Baanmechanica van de aarde en de invloed ervan op het klimaat (deel 2)
In dit artikel:
Het artikel beschrijft op toegankelijke wijze hoe verschillende aspecten van de baanmechanica van de aarde de verdeling van zonne-instraling over breedtegraden beïnvloeden — en daarmee het klimaat op lange tijdschalen. De auteur wil zonder ingewikkelde wiskunde laten zien waarom niet alleen de jaarlijkse seizoenen, maar ook langzame cycli in de baan en oriëntatie van de aarde van belang zijn.
Belangrijkste punten
- Ruimtelijke ongelijkheid van land en zee: Doordat continenten en oceanen niet gelijk verdeeld zijn over noord en zuid, reageert elk halfrond verschillend op dezelfde verandering in instraling.

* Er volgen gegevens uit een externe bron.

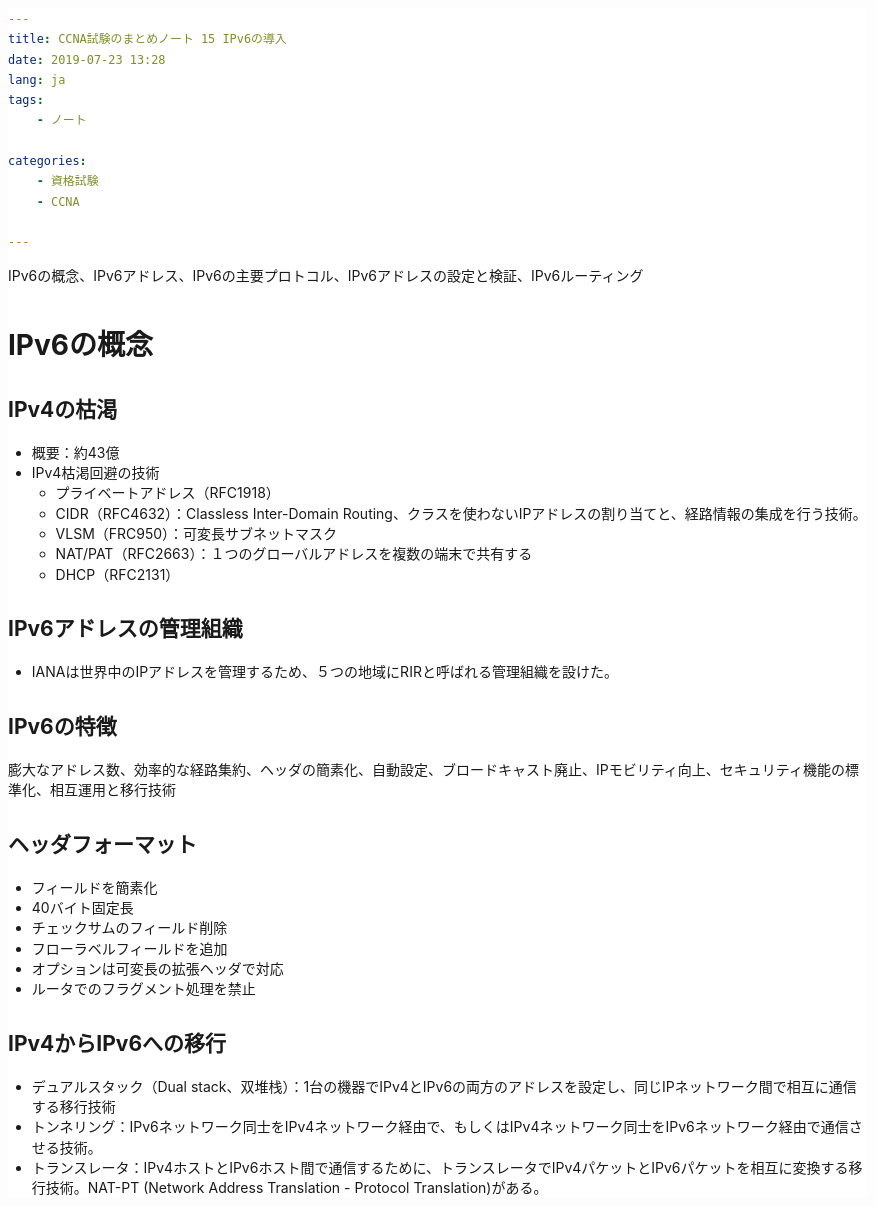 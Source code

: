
 ```yaml
---
title: CCNA試験のまとめノート 15 IPv6の導入
date: 2019-07-23 13:28
lang: ja
tags:
    - ノート
    
categories: 
    - 資格試験
    - CCNA
    
---
```


IPv6の概念、IPv6アドレス、IPv6の主要プロトコル、IPv6アドレスの設定と検証、IPv6ルーティング


# IPv6の概念
## IPv4の枯渇
- 概要：約43億
- IPv4枯渇回避の技術
  - プライベートアドレス（RFC1918）
  - CIDR（RFC4632）：Classless Inter-Domain Routing、クラスを使わないIPアドレスの割り当てと、経路情報の集成を行う技術。
  - VLSM（FRC950）：可変長サブネットマスク
  - NAT/PAT（RFC2663）：１つのグローバルアドレスを複数の端末で共有する
  - DHCP（RFC2131）

## IPv6アドレスの管理組織
- IANAは世界中のIPアドレスを管理するため、５つの地域にRIRと呼ばれる管理組織を設けた。

## IPv6の特徴
膨大なアドレス数、効率的な経路集約、ヘッダの簡素化、自動設定、ブロードキャスト廃止、IPモビリティ向上、セキュリティ機能の標準化、相互運用と移行技術

## ヘッダフォーマット
- フィールドを簡素化
- 40バイト固定長
- チェックサムのフィールド削除
- フローラベルフィールドを追加
- オプションは可変長の拡張ヘッダで対応
- ルータでのフラグメント処理を禁止

## IPv4からIPv6への移行
- デュアルスタック（Dual stack、双堆栈）：1台の機器でIPv4とIPv6の両方のアドレスを設定し、同じIPネットワーク間で相互に通信する移行技術
- トンネリング：IPv6ネットワーク同士をIPv4ネットワーク経由で、もしくはIPv4ネットワーク同士をIPv6ネットワーク経由で通信させる技術。
- トランスレータ：IPv4ホストとIPv6ホスト間で通信するために、トランスレータでIPv4パケットとIPv6パケットを相互に変換する移行技術。NAT-PT (Network Address Translation - Protocol Translation)がある。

Het noordelijk halfrond (met veel landmassa rond ~65°N) warmt en koelt relatief sterker dan het zuidelijk halfrond, waar oceaanoppervlak thermisch dempend werkt. Ook binnen halfronden ontstaan regionale temperatuursgradiënten door ongelijke land- en oceaanverdeling over breedte- en lengtegraden.
- Precessie (axiale en apsidale): Axiale precessie (kanteling van de aardas die de kalenderpositie van de seizoenen langzaam schuift) en apsidale precessie (verschuiving van de oriëntatie van de elliptische baan ten opzichte van de sterren) verplaatsen de seizoenen ten opzichte van perihelion en aphelion. Omdat de baan van de aarde licht elliptisch is, betekent dat perihelion (kortste afstand tot de zon) en aphelion wisselende seizoensintensiteiten kunnen geven: een zomer die in de buurt van perihelion valt is relatief heter, en de tegenovergestelde winter kouder. Apsidale precessie wordt hoofdzakelijk door Jupiter en Saturnus beïnvloed en verandert de ruimtelijke oriëntatie van de baan, zonder de axiale kanteling zelf te beïnvloeden.
- Excentriciteit: De mate waarop de baan elliptisch is (excentriciteit) varieert in cycli onder invloed van grootplaneten. Grotere excentriciteit versterkt het seizoenseffect van precessie (meer verschil tussen perihelion en aphelion) en beïnvloedt ook de lengte van seizoenen omdat de baansnelheid rondom perihelion/aphelion verschilt.
- Obliquiteit (axial tilt): De schuine stand van de aardas wisselt tussen ongeveer 22,1° en 24,5° in een cyclus van circa 41.000 jaar. Grotere tilt vergroot seizoenschommelingen op hoge breedtegraden (hetere zomers, koudere winters) en verandert het gemiddelde patroon van instraling tussen lage en hoge breedtegraden.
- Orbital inclination: De helling van het baanvlak ten opzichte van een referentievlak varieert ook (ongeveer 70.000‑jarige cyclus), maar heeft relatief kleine invloed op de breedteverdeling van instraling.
- Milanković-parameters en klimaat: Samengevoegd vormen axial precessie, apsidale precessie, excentriciteit, obliquiteit en (in mindere mate) orbital inclination de zogenaamde Milanković-parameters. Deze parameters leiden tot periodieke veranderingen in hoe zonlicht over de aarde wordt verdeeld en worden als een belangrijke klimaatfactor gezien. In combinatie verklaren ze grotendeels de wisseling van ijstijden en interglacialen, met name de bekende ~100.000‑jarige cyclus van grote klimaatveranderingen.
Tot slot kondigt de auteur een vervolgartikel aan over de zeer snelle, continue fluctuaties in de aardrotatie (etmaalrotatie) en de gevolgen daarvan. Het stuk benadrukt dat lange-termijnvariaties in baan en kanteling — in combinatie met de ongelijke land‑/zeeverdeling — cruciaal zijn voor het ontstaan van regionale klimaatsverschillen en voor grote klimaatcycli zoals ijstijden.